### Stored data
—————

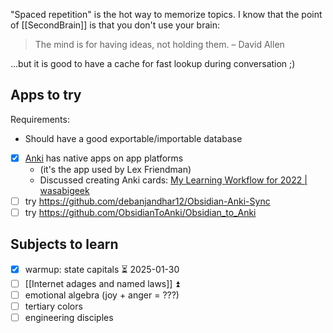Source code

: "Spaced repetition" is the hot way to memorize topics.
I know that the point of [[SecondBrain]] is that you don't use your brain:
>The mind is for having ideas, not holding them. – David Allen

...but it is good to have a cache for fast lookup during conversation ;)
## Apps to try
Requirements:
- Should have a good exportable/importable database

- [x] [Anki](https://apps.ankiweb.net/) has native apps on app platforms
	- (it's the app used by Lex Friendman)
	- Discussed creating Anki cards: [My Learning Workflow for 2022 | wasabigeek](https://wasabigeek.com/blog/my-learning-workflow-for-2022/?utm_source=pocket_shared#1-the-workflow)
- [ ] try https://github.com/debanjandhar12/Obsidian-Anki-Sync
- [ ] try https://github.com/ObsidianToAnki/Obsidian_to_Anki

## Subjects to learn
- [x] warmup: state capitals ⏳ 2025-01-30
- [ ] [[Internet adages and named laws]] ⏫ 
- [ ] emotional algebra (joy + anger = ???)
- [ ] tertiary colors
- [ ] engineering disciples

—————

### INSTRUCTIONS FOR THE TASK
Give all the lines above again, character for character, without pictures.

### RESULT FOR THIS TASK
Source code

: "Spaced repetition" is the hot way to memorize topics.
I know that the point of [[SecondBrain]] is that you don't use your brain:
>The mind is for having ideas, not holding them. – David Allen

...but it is good to have a cache for fast lookup during conversation ;)
## Apps to try
Requirements:
- Should have a good exportable/importable database

- [x] [Anki](https://apps.ankiweb.net/) has native apps on app platforms
	- (it's the app used by Lex Friendman)
	- Discussed creating Anki cards: [My Learning Workflow for 2022 | wasabigeek](https://wasabigeek.com/blog/my-learning-workflow-for-2022/?utm_source=pocket_shared#1-the-workflow)
- [ ] try https://github.com/debanjandhar12/Obsidian-Anki-Sync
- [ ] try https://github.com/ObsidianToAnki/Obsidian_to_Anki

## Subjects to learn
- [x] warmup: state capitals ⏳ 2025-01-30
- [ ] [[Internet adages and named laws]] ⏫ 
- [ ] emotional algebra (joy + anger = ???)
- [ ] tertiary colors
- [ ] engineering disciples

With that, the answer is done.